# Wiper Arm



## wakk44 (Jun 15, 2006)

I'm looking for a new wiper arm for my Hymer,the existing ones have Volvo embossed on them and the number 1070113.

I have been in touch with HymerUK who can supply one for £44 with a 2 week wait.I wonder if it's worth contacting Volvo commercial to see if they can supply one quicker(and hopefully cheaper),anyone been down this route?


----------



## dalspa (Jul 1, 2008)

I replaced mine with ones I got off eBay - I think they were about £20 for the three. Put Hymer into eBay search and go to the last page or so - they usually are to be found there. They are the all plastic ones and are curved until on the windscreen. Very good and at the price can be renewed more often if needed. I have also seen the Volvo ones on there, but don't know what price. I think the Hymer ones are Volvo so may be able to get cheaper direct from a Volvo garage.


----------



## prof20 (Jan 11, 2007)

Hi wakk44,
Loads of topics already on MHF re this if you search. Example below:-

https://www.google.com/url?q=http:/...ds-cse&usg=AFQjCNHwNRjALVDpfwuk3oFiTiTddHY_HQ

Good luck,

Roger


----------



## javea (Jun 8, 2007)

wakk44 said:


> I'm looking for a new wiper arm for my Hymer,the existing ones have Volvo embossed on them and the number 1070113.
> 
> I have been in touch with HymerUK who can supply one for £44 with a 2 week wait.I wonder if it's worth contacting Volvo commercial to see if they can supply one quicker(and hopefully cheaper),anyone been down this route?
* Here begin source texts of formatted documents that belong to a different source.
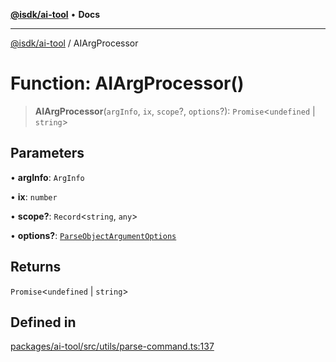 [**@isdk/ai-tool**](../README.md) • **Docs**

***

[@isdk/ai-tool](../globals.md) / AIArgProcessor

# Function: AIArgProcessor()

> **AIArgProcessor**(`argInfo`, `ix`, `scope`?, `options`?): `Promise`\<`undefined` \| `string`\>

## Parameters

• **argInfo**: `ArgInfo`

• **ix**: `number`

• **scope?**: `Record`\<`string`, `any`\>

• **options?**: [`ParseObjectArgumentOptions`](../interfaces/ParseObjectArgumentOptions.md)

## Returns

`Promise`\<`undefined` \| `string`\>

## Defined in

[packages/ai-tool/src/utils/parse-command.ts:137](https://github.com/isdk/ai-tool.js/blob/fe6b47f429fb128627d2210e367fa914b891d314/src/utils/parse-command.ts#L137)
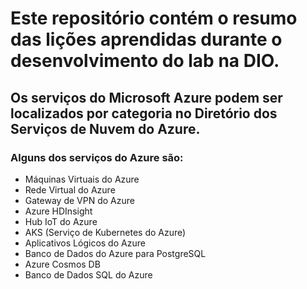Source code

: # Este repositório contém o resumo das lições aprendidas durante o desenvolvimento do lab na DIO.
## Os serviços do Microsoft Azure podem ser localizados por categoria no Diretório dos Serviços de Nuvem do Azure.
### Alguns dos serviços do Azure são: 
* Máquinas Virtuais do Azure
* Rede Virtual do Azure
* Gateway de VPN do Azure
* Azure HDInsight
* Hub IoT do Azure
* AKS (Serviço de Kubernetes do Azure)
* Aplicativos Lógicos do Azure
* Banco de Dados do Azure para PostgreSQL
* Azure Cosmos DB
* Banco de Dados SQL do Azure
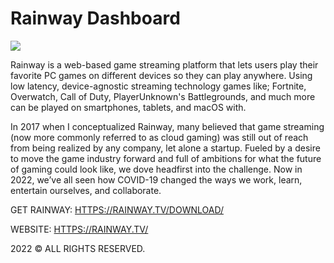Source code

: #  **Rainway Dashboard**

![](https://i.ibb.co/S6mcBkq/rainway-sees-a-lot-of-opportunity-in-cloud-gaming-ahead.webp)

Rainway is a web-based game streaming platform that lets users play their favorite PC games on different devices so they can play anywhere. Using low latency, device-agnostic streaming technology games like; Fortnite, Overwatch, Call of Duty, PlayerUnknown's Battlegrounds, and much more can be played on smartphones, tablets, and macOS with.

In 2017 when I conceptualized Rainway, many believed that game streaming (now more commonly referred to as cloud gaming) was still out of reach from being realized by any company, let alone a startup. Fueled by a desire to move the game industry forward and full of ambitions for what the future of gaming could look like, we dove headfirst into the challenge. Now in 2022, we’ve all seen how COVID-19 changed the ways we work, learn, entertain ourselves, and collaborate.

GET RAINWAY: [HTTPS://RAINWAY.TV/DOWNLOAD/](https://rainway.tv/download.html "HTTPS://RAINWAY.TV/DOWNLOAD/")

WEBSITE: [HTTPS://RAINWAY.TV/](https://rainway.tv/ "HTTPS://RAINWAY.TV/")

2022 © ALL RIGHTS RESERVED.
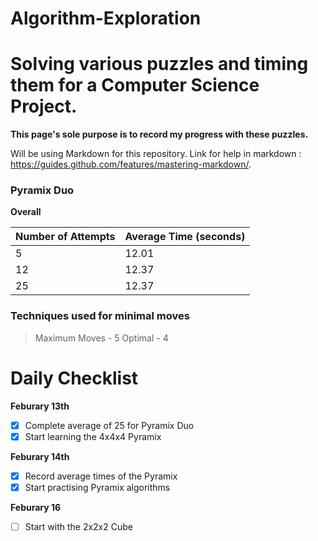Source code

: # Algorithm-Exploration
# Solving various puzzles and timing them for a Computer Science Project.

**This page's sole purpose is to record my progress with these puzzles.**

Will be using Markdown for this repository. Link for help in markdown : https://guides.github.com/features/mastering-markdown/. 

### Pyramix Duo

**Overall**

Number of Attempts | Average Time (seconds)
 -------------------|---------
5     |   12.01
12 | 12.37 
25 | 12.37

### Techniques used for minimal moves 

> Maximum Moves - 5 
> Optimal - 4 



# Daily Checklist 
**Feburary 13th**
- [X] Complete average of 25 for Pyramix Duo
- [X] Start learning the 4x4x4 Pyramix 

**Feburary 14th**
- [X] Record average times of the Pyramix 
- [X] Start practising Pyramix algorithms 

**Feburary 16**
- [ ] Start with the 2x2x2 Cube

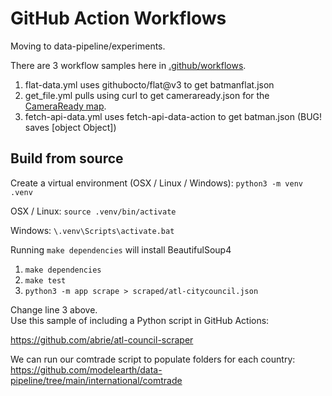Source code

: # GitHub Action Workflows

Moving to data-pipeline/experiments.

There are 3 workflow samples here in [.github/workflows](tree/main/.github/workflows).  

1. flat-data.yml uses githubocto/flat@v3 to get batmanflat.json
2. get_file.yml pulls using curl to get cameraready.json for the [CameraReady map](https://map.georgia.org/localsite/map/#show=cameraready&state=GA).  
3. fetch-api-data.yml uses fetch-api-data-action to get batman.json (BUG! saves [object Object])


## Build from source

Create a virtual environment (OSX / Linux / Windows):
`python3 -m venv .venv`

OSX / Linux:
`source .venv/bin/activate`

Windows:
`\.venv\Scripts\activate.bat`

Running `make dependencies` will install BeautifulSoup4

1. `make dependencies`
2. `make test`
3. `python3 -m app scrape > scraped/atl-citycouncil.json`

Change line 3 above.  
Use this sample of including a Python script in GitHub Actions:  

https://github.com/abrie/atl-council-scraper

We can run our comtrade script to populate folders for each country:
https://github.com/modelearth/data-pipeline/tree/main/international/comtrade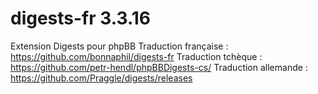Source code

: # digests-fr 3.3.16
Extension Digests pour phpBB
Traduction française : https://github.com/bonnaphil/digests-fr
Traduction tchèque : https://github.com/petr-hendl/phpBBDigests-cs/
Traduction allemande : https://github.com/Praggle/digests/releases

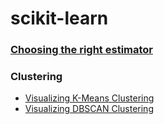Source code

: # scikit-learn

### [Choosing the right estimator](https://scikit-learn.org/stable/tutorial/machine_learning_map/)

### Clustering
* [Visualizing K-Means Clustering](https://www.naftaliharris.com/blog/visualizing-k-means-clustering/)
* [Visualizing DBSCAN Clustering](https://www.naftaliharris.com/blog/visualizing-dbscan-clustering/)
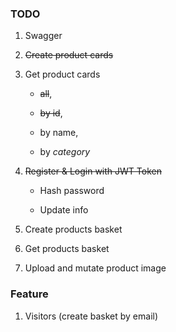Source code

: ### TODO

1. Swagger

2. ~~Create product cards~~

3. Get product cards
   
   * ~~all~~, 
   
   * ~~by id~~, 
   
   * by name, 
   
   * by *category*

4. ~~Register & Login with JWT Token~~
   
   * Hash password
   
   * Update info

5. Create products basket

6. Get products basket

7. Upload and mutate product image

### Feature

1. Visitors (create basket by email)
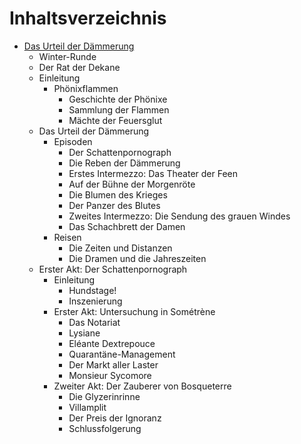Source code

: # Inhaltsverzeichnis

* [Das Urteil der Dämmerung](title.md)
  * Winter-Runde
  * Der Rat der Dekane
  * Einleitung
    * Phönixflammen
      * Geschichte der Phönixe
      * Sammlung der Flammen
      * Mächte der Feuersglut
  * Das Urteil der Dämmerung
    * Episoden
      * Der Schattenpornograph
      * Die Reben der Dämmerung
      * Erstes Intermezzo:  Das Theater der Feen
      * Auf der Bühne der Morgenröte
      * Die Blumen des Krieges
      * Der Panzer des Blutes
      * Zweites Intermezzo: Die Sendung des grauen Windes
      * Das Schachbrett der Damen
    * Reisen
      * Die Zeiten und Distanzen
      * Die Dramen und die Jahreszeiten
  * Erster Akt: Der Schattenpornograph
    * Einleitung
      * Hundstage!
      * Inszenierung
    * Erster Akt: Untersuchung in Sométrène
      * Das Notariat
      * Lysiane
      * Eléante Dextrepouce
      * Quarantäne-Management
      * Der Markt aller Laster
      * Monsieur Sycomore
    * Zweiter Akt: Der Zauberer von Bosqueterre
      * Die Glyzerinrinne
      * Villamplit
      * Der Preis der Ignoranz
      * Schlussfolgerung


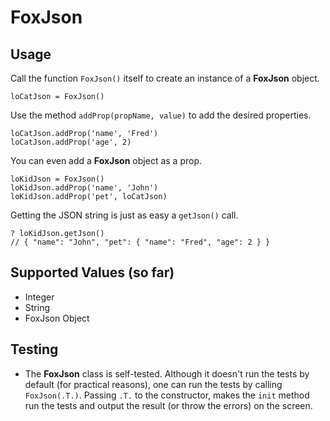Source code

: # FoxJson

## Usage

Call the function `FoxJson()` itself to create an instance of a **FoxJson** object.

    loCatJson = FoxJson()

Use the method `addProp(propName, value)` to add the desired properties.

    loCatJson.addProp('name', 'Fred')
    loCatJson.addProp('age', 2)

You can even add a **FoxJson** object as a prop.

    loKidJson = FoxJson()
    loKidJson.addProp('name', 'John')
    loKidJson.addProp('pet', loCatJson)

Getting the JSON string is just as easy a `getJson()` call.

    ? loKidJson.getJson()
    // { "name": "John", "pet": { "name": "Fred", "age": 2 } }

## Supported Values (so far)
- Integer
- String
- FoxJson Object

## Testing
- The **FoxJson** class is self-tested. Although it doesn't run the tests by default (for practical reasons), one can run the tests by calling `FoxJson(.T.)`. Passing `.T.` to the constructor, makes the `init` method run the tests and output the result (or throw the errors) on the screen.



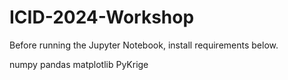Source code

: # ICID-2024-Workshop

Before running the Jupyter Notebook, install requirements below.

numpy
pandas
matplotlib
PyKrige
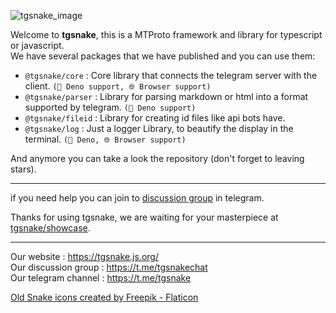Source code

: ![tgsnake_image](https://tgsnake.js.org/images/tgsnake.jpg)


Welcome to **tgsnake**, this is a MTProto framework and library for typescript or javascript.  
We have several packages that we have published and you can use them:  
  
 - `@tgsnake/core` : Core library that connects the telegram server with the client. `(🦕 Deno support, 🌐 Browser support)`  
 - `@tgsnake/parser` : Library for parsing markdown or html into a format supported by telegram. `(🦕 Deno support)`  
 - `@tgsnake/fileid` : Library for creating id files like api bots have.  
 - `@tgsnake/log` : Just a logger Library, to beautify the display in the terminal. `(🦕 Deno, 🌐 Browser support)`  
  
And anymore you can take a look the repository (don't forget to leaving stars).
  
-----

if you need help you can join to [discussion group](https://t.me/tgsnakechat) in telegram.  
  

Thanks for using tgsnake, we are waiting for your masterpiece at [tgsnake/showcase](https://github.com/tgsnake/showcase).  
  
----

Our website : https://tgsnake.js.org/   
Our discussion group : https://t.me/tgsnakechat   
Our telegram channel : https://t.me/tgsnake   

[Old Snake icons created by Freepik - Flaticon](https://www.flaticon.com/free-icon/snake_1660410)
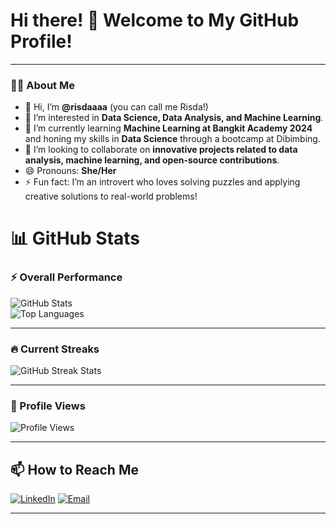 # Hi there! 👋 Welcome to My GitHub Profile!

---

### 👩‍💻 About Me
- 👋 Hi, I’m **@risdaaaa** (you can call me Risda!)
- 👀 I’m interested in **Data Science, Data Analysis, and Machine Learning**.
- 🌱 I’m currently learning **Machine Learning at Bangkit Academy 2024** and honing my skills in **Data Science** through a bootcamp at Dibimbing.
- 💞️ I’m looking to collaborate on **innovative projects related to data analysis, machine learning, and open-source contributions**.
- 😄 Pronouns: **She/Her**
- ⚡ Fun fact: I’m an introvert who loves solving puzzles and applying creative solutions to real-world problems!

# 📊 GitHub Stats

### ⚡ Overall Performance
![GitHub Stats](https://github-readme-stats.vercel.app/api?username=risdaaaa&show_icons=true&theme=tokyonight&hide_border=true)  
![Top Languages](https://github-readme-stats.vercel.app/api/top-langs/?username=risdaaaa&layout=compact&theme=tokyonight&hide_border=true)

---

### 🔥 Current Streaks
![GitHub Streak Stats](https://streak-stats.demolab.com?user=risdaaaa&theme=tokyonight&hide_border=true)

---

### 👀 Profile Views
![Profile Views](https://komarev.com/ghpvc/?username=risdaaaa&color=blueviolet&style=flat-square)

---

## 📫 How to Reach Me

[![LinkedIn](https://img.shields.io/badge/LinkedIn-0A66C2?style=for-the-badge&logo=linkedin&logoColor=white)]([https://www.linkedin.com/in/dwi-krisdanarti/]) 
[![Email](https://img.shields.io/badge/Email-EA4335?style=for-the-badge&logo=gmail&logoColor=white)](mailto:dwikrisda2@gmail.com)

---



<!---
risdaaaa/risdaaaa is a ✨ special ✨ repository because its `README.md` (this file) appears on your GitHub profile.
You can click the Preview link to take a look at your changes.
--->
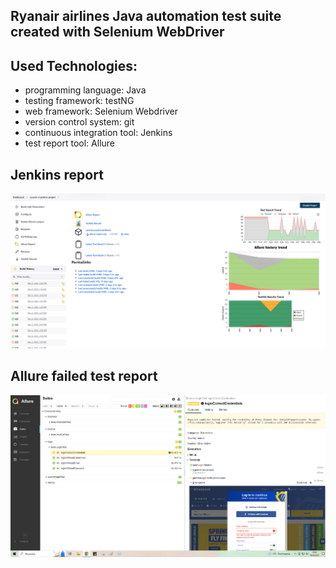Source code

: ## Ryanair airlines Java automation test suite created with Selenium WebDriver
## Used Technologies:
* programming language: Java
* testing framework: testNG
* web framework: Selenium Webdriver
* version control system: git
* continuous integration tool: Jenkins
* test report tool: Allure

## Jenkins report
![Alt text](jenkins_reports.PNG "jenkins reports")
## Allure failed test report
![Alt text](jenkins_allure_failed_test.PNG "allure failed test")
You are luckier than me Steve, sourced my replacement arm from Hymer UK and it was in the region of £75, roughly the same price when I enquired in Spain last October. Mine don't have a number stamped on them but I believe they may be of Volvo origin, perhaps mine are different as it is LHD.

Mike


----------



## Zebedee (Oct 3, 2007)

Hi Steve

I have no idea whether any of these would be of use, but it may be worth a look. They have some quite unusual and difficult to source stuff.

Dave


----------



## smiler (May 23, 2005)

Hi Wakk44, got my replacement arm from GSF they have a branch in Nottingham


----------



## wakk44 (Jun 15, 2006)

dalspa said:


> I replaced mine with ones I got off eBay - I think they were about £20 for the three. Put Hymer into eBay search and go to the last page or so - they usually are to be found there. They are the all plastic ones and are curved until on the windscreen. Very good and at the price can be renewed more often if needed. I have also seen the Volvo ones on there, but don't know what price. I think the Hymer ones are Volvo so may be able to get cheaper direct from a Volvo garage.


I am after the complete wiper arm with the integrated 4 nozzle washer,the blade is actually ok,it is the washer that is leaking.I assume your price was for the 3 blades replaced.



Zebedee said:


> Hi Steve
> I have no idea whether any of these would be of use, but it may be worth a look. They have some quite unusual and difficult to source stuff.
> Dave


They might be of use if I could see them :lol:

What is this unusual and difficult to source stuff,I am not seeing any link. :?



smiler said:


> Hi Wakk44, got my replacement arm from GSF they have a branch in Nottingham


Looks interesting smiler,was it the complete arm with the integrated washer and how much was it?

I think it will be better(and cheaper) to go straight to a Volvo truck dealer parts dept.-will ring round some tomorrow and update.Hymer owners have to be resourceful. :wink:


----------



## Zebedee (Oct 3, 2007)

wakk44 said:


> They might be of use if I could see them :lol:
> What is this unusual and difficult to source stuff,I am not seeing any link. :?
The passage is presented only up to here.